PROBLEM STATEMENT: Scan the entries below for the word "refMainRepo" and copy every line where it turns up.

━━━━━━━━━━━━━━━━━━━━

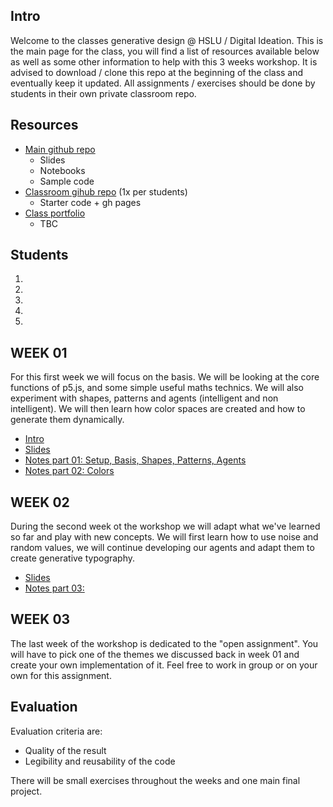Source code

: ## Intro

Welcome to the classes generative design @ HSLU / Digital Ideation. This is the main page for the class, you will find a list of resources available below as well as some other information to help with this 3 weeks workshop. It is advised to download / clone this repo at the beginning of the class and eventually keep it updated. All assignments / exercises should be done by students in their own private classroom repo.

## Resources

- [Main github repo][refMainRepo]
    - Slides
    - Notebooks
    - Sample code 
- [Classroom gihub repo][refClassRepo] (1x per students)
    - Starter code + gh pages
- [Class portfolio][refClassPortfolio]
    - TBC

[refMainRepo]:https://github.com/digitalideation/BA_222_GENCG_H1801
[refClassRepo]:http://github.com/digitalideation/BA_222_GENCG_H1801_students
[refClassPortfolio]:#

## Students

1. [][refStud01]
2. [][refStud02]
3. [][refStud03]
4. [][refStud04]
5. [][refStud05]

[refStud01]:https://github.com/
[refStud02]:https://github.com/
[refStud03]:https://github.com/
[refStud04]:https://github.com/
[refStud05]:https://github.com/

## WEEK 01

For this first week we will focus on the basis. We will be looking at the core functions of p5.js, and some simple useful maths technics. We will also experiment with shapes, patterns and agents (intelligent and non intelligent). We will then learn how color spaces are created and how to generate them dynamically.
- [Intro][refSlides00]
- [Slides][refSlides01]
- [Notes part 01: Setup, Basis, Shapes, Patterns, Agents][refNotes01]
- [Notes part 02: Colors][refNotes02]

## WEEK 02

During the second week ot the workshop we will adapt what we've learned so far and play with new concepts. We will first learn how to use noise and random values, we will continue developing our agents and adapt them to create generative typography.
- [Slides][refSlides02]
- [Notes part 03: ][refNotes03]

## WEEK 03

The last week of the workshop is dedicated to the "open assignment". You will have to pick one of the themes we discussed back in week 01 and create your own implementation of it. Feel free to work in group or on your own for this assignment.


## Evaluation

Evaluation criteria are:
- Quality of the result
- Legibility and reusability of the code

There will be small exercises throughout the weeks and one main final project.

 [refSlides00]: slides/week00.html
 [refSlides01]: slides/week01.html
 [refSlides02]: slides/week02.html
 [refSlides03]: slides/week03.html
 [refNotes01]: notebooks/week01.html
 [refNotes02]: notebooks/week02.html
 [refNotes03]: notebooks/week03.html
 [refNotes04]: notebooks/04.html
 [refNotes05]: notebooks/05.html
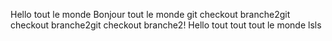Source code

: Hello tout le monde
Bonjour tout le monde git checkout branche2git checkout branche2git checkout branche2! 
Hello tout tout tout le monde lsls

━━━━━━━━━━━━━━━━━━━━

YOUR SOLUTION:
- [Main github repo][refMainRepo]
[refMainRepo]:https://github.com/digitalideation/BA_222_GENCG_H1801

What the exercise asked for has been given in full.